■ EXERCISE DIRECTIONS:
Reproduce the entries beneath exactly, without their images.

(Dataset items)
=== Section Start ===
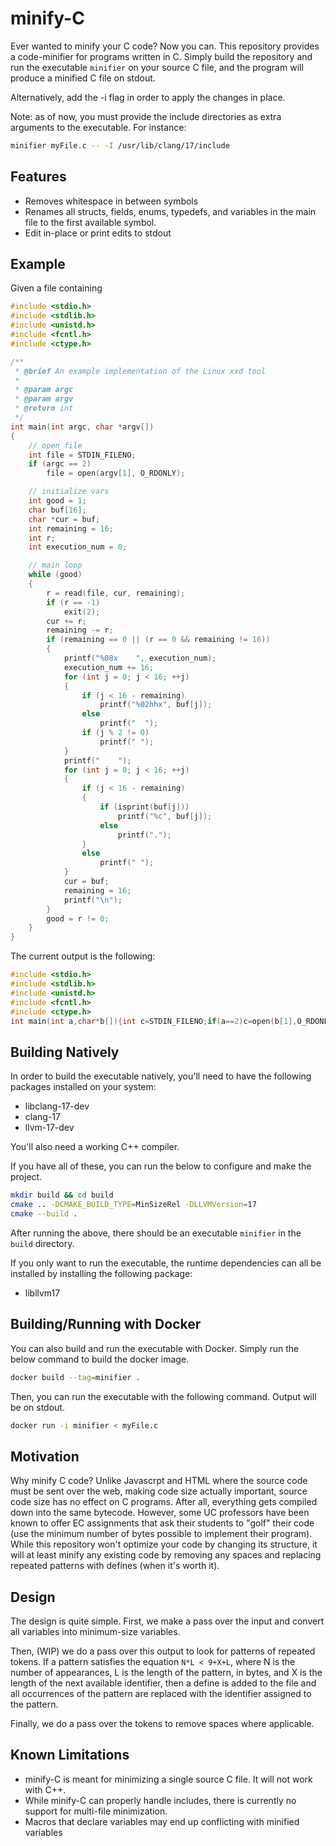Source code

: # minify-C

Ever wanted to minify your C code? Now you can. This repository provides a code-minifier for
programs written in C. Simply build the repository and run the executable `minifier` on
your source C file, and the program will produce a minified C file on stdout.

Alternatively, add the -i flag in order to apply the changes in place.

Note: as of now, you must provide the include directories as extra arguments to the executable.
For instance:

```sh
minifier myFile.c -- -I /usr/lib/clang/17/include
```

## Features

- Removes whitespace in between symbols
- Renames all structs, fields, enums, typedefs, and variables in the main file to the first available symbol.
- Edit in-place or print edits to stdout

## Example

Given a file containing

```c
#include <stdio.h>
#include <stdlib.h>
#include <unistd.h>
#include <fcntl.h>
#include <ctype.h>

/**
 * @brief An example implementation of the Linux xxd tool
 *
 * @param argc
 * @param argv
 * @return int
 */
int main(int argc, char *argv[])
{
    // open file
    int file = STDIN_FILENO;
    if (argc == 2)
        file = open(argv[1], O_RDONLY);

    // initialize vars
    int good = 1;
    char buf[16];
    char *cur = buf;
    int remaining = 16;
    int r;
    int execution_num = 0;

    // main loop
    while (good)
    {
        r = read(file, cur, remaining);
        if (r == -1)
            exit(2);
        cur += r;
        remaining -= r;
        if (remaining == 0 || (r == 0 && remaining != 16))
        {
            printf("%08x    ", execution_num);
            execution_num += 16;
            for (int j = 0; j < 16; ++j)
            {
                if (j < 16 - remaining)
                    printf("%02hhx", buf[j]);
                else
                    printf("  ");
                if (j % 2 != 0)
                    printf(" ");
            }
            printf("    ");
            for (int j = 0; j < 16; ++j)
            {
                if (j < 16 - remaining)
                {
                    if (isprint(buf[j]))
                        printf("%c", buf[j]);
                    else
                        printf(".");
                }
                else
                    printf(" ");
            }
            cur = buf;
            remaining = 16;
            printf("\n");
        }
        good = r != 0;
    }
}
```

The current output is the following:

```c
#include <stdio.h>
#include <stdlib.h>
#include <unistd.h>
#include <fcntl.h>
#include <ctype.h>
int main(int a,char*b[]){int c=STDIN_FILENO;if(a==2)c=open(b[1],O_RDONLY);int d=1;char e[16];char*f=e;int g=16;int h;int i=0;while(d){h=read(c,f,g);if(h==-1)exit(2);f+=h;g-=h;if(g==0||(h==0&&g!=16)){printf("%08x    ",i);i+=16;for(int j=0;j<16;++j){if(j<16-g)printf("%02hhx",e[j]);else printf("  ");if(j%2!=0)printf(" ");}printf("    ");for(int k=0;k<16;++k){if(k<16-g){if(isprint(e[k]))printf("%c",e[k]);else printf(".");}else printf(" ");}f=e;g=16;printf("\n");}d=h!=0;}}
```

## Building Natively

In order to build the executable natively, you'll need to have the following packages
installed on your system:

- libclang-17-dev
- clang-17
- llvm-17-dev

You'll also need a working C++ compiler.

If you have all of these, you can run the below to configure and make the project.

```sh
mkdir build && cd build
cmake .. -DCMAKE_BUILD_TYPE=MinSizeRel -DLLVMVersion=17
cmake --build .
```

After running the above, there should be an executable `minifier` in the `build` directory.

If you only want to run the executable, the runtime dependencies can all be installed by installing
the following package:

- libllvm17

## Building/Running with Docker

You can also build and run the executable with Docker. Simply run the below command to build
the docker image.

```sh
docker build --tag=minifier .
```

Then, you can run the executable with the following command. Output will be on stdout.

```sh
docker run -i minifier < myFile.c
```

## Motivation

Why minify C code? Unlike Javascrpt and HTML where the source code must be sent over the web,
making code size actually important, source code size has no effect on C programs. After all,
everything gets compiled down into the same bytecode. However, some UC professors have been
known to offer EC assignments that ask their students to "golf" their code (use the minimum
number of bytes possible to implement their program). While this repository won't optimize
your code by changing its structure, it will at least minify any existing code by removing
any spaces and replacing repeated patterns with defines (when it's worth it).

## Design

The design is quite simple. First, we make a pass over the input and convert all variables
into minimum-size variables.

Then, (WIP) we do a pass over this output to look for patterns of repeated tokens. If a pattern satisfies
the equation `N*L < 9+X+L`, where N is the number of appearances, L is the length of the pattern,
in bytes, and X is the length of the next available identifier, then a define is added to the file
and all occurrences of the pattern are replaced with the identifier assigned to the pattern.

Finally, we do a pass over the tokens to remove spaces where applicable.

## Known Limitations

- minify-C is meant for minimizing a single source C file. It will not work with C++.
- While minify-C can properly handle includes, there is currently no support for multi-file minimization.
- Macros that declare variables may end up conflicting with minified variables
=== Section End ===
■ OUTPUT OF THE TASK:
Source code

: # minify-C

Ever wanted to minify your C code? Now you can. This repository provides a code-minifier for
programs written in C. Simply build the repository and run the executable `minifier` on
your source C file, and the program will produce a minified C file on stdout.

Alternatively, add the -i flag in order to apply the changes in place.

Note: as of now, you must provide the include directories as extra arguments to the executable.
For instance:

```sh
minifier myFile.c -- -I /usr/lib/clang/17/include
```

## Features

- Removes whitespace in between symbols
- Renames all structs, fields, enums, typedefs, and variables in the main file to the first available symbol.
- Edit in-place or print edits to stdout

## Example

Given a file containing

```c
#include <stdio.h>
#include <stdlib.h>
#include <unistd.h>
#include <fcntl.h>
#include <ctype.h>

/**
 * @brief An example implementation of the Linux xxd tool
 *
 * @param argc
 * @param argv
 * @return int
 */
int main(int argc, char *argv[])
{
    // open file
    int file = STDIN_FILENO;
    if (argc == 2)
        file = open(argv[1], O_RDONLY);

    // initialize vars
    int good = 1;
    char buf[16];
    char *cur = buf;
    int remaining = 16;
    int r;
    int execution_num = 0;

    // main loop
    while (good)
    {
        r = read(file, cur, remaining);
        if (r == -1)
            exit(2);
        cur += r;
        remaining -= r;
        if (remaining == 0 || (r == 0 && remaining != 16))
        {
            printf("%08x    ", execution_num);
            execution_num += 16;
            for (int j = 0; j < 16; ++j)
            {
                if (j < 16 - remaining)
                    printf("%02hhx", buf[j]);
                else
                    printf("  ");
                if (j % 2 != 0)
                    printf(" ");
            }
            printf("    ");
            for (int j = 0; j < 16; ++j)
            {
                if (j < 16 - remaining)
                {
                    if (isprint(buf[j]))
                        printf("%c", buf[j]);
                    else
                        printf(".");
                }
                else
                    printf(" ");
            }
            cur = buf;
            remaining = 16;
            printf("\n");
        }
        good = r != 0;
    }
}
```

The current output is the following:

```c
#include <stdio.h>
#include <stdlib.h>
#include <unistd.h>
#include <fcntl.h>
#include <ctype.h>
int main(int a,char*b[]){int c=STDIN_FILENO;if(a==2)c=open(b[1],O_RDONLY);int d=1;char e[16];char*f=e;int g=16;int h;int i=0;while(d){h=read(c,f,g);if(h==-1)exit(2);f+=h;g-=h;if(g==0||(h==0&&g!=16)){printf("%08x    ",i);i+=16;for(int j=0;j<16;++j){if(j<16-g)printf("%02hhx",e[j]);else printf("  ");if(j%2!=0)printf(" ");}printf("    ");for(int k=0;k<16;++k){if(k<16-g){if(isprint(e[k]))printf("%c",e[k]);else printf(".");}else printf(" ");}f=e;g=16;printf("\n");}d=h!=0;}}
```

## Building Natively

In order to build the executable natively, you'll need to have the following packages
installed on your system:

- libclang-17-dev
- clang-17
- llvm-17-dev

You'll also need a working C++ compiler.

If you have all of these, you can run the below to configure and make the project.

```sh
mkdir build && cd build
cmake .. -DCMAKE_BUILD_TYPE=MinSizeRel -DLLVMVersion=17
cmake --build .
```

After running the above, there should be an executable `minifier` in the `build` directory.

If you only want to run the executable, the runtime dependencies can all be installed by installing
the following package:

- libllvm17

## Building/Running with Docker

You can also build and run the executable with Docker. Simply run the below command to build
the docker image.

```sh
docker build --tag=minifier .
```

Then, you can run the executable with the following command. Output will be on stdout.

```sh
docker run -i minifier < myFile.c
```

## Motivation

Why minify C code? Unlike Javascrpt and HTML where the source code must be sent over the web,
making code size actually important, source code size has no effect on C programs. After all,
everything gets compiled down into the same bytecode. However, some UC professors have been
known to offer EC assignments that ask their students to "golf" their code (use the minimum
number of bytes possible to implement their program). While this repository won't optimize
your code by changing its structure, it will at least minify any existing code by removing
any spaces and replacing repeated patterns with defines (when it's worth it).

## Design

The design is quite simple. First, we make a pass over the input and convert all variables
into minimum-size variables.

Then, (WIP) we do a pass over this output to look for patterns of repeated tokens. If a pattern satisfies
the equation `N*L < 9+X+L`, where N is the number of appearances, L is the length of the pattern,
in bytes, and X is the length of the next available identifier, then a define is added to the file
and all occurrences of the pattern are replaced with the identifier assigned to the pattern.

Finally, we do a pass over the tokens to remove spaces where applicable.

## Known Limitations

- minify-C is meant for minimizing a single source C file. It will not work with C++.
- While minify-C can properly handle includes, there is currently no support for multi-file minimization.
- Macros that declare variables may end up conflicting with minified variables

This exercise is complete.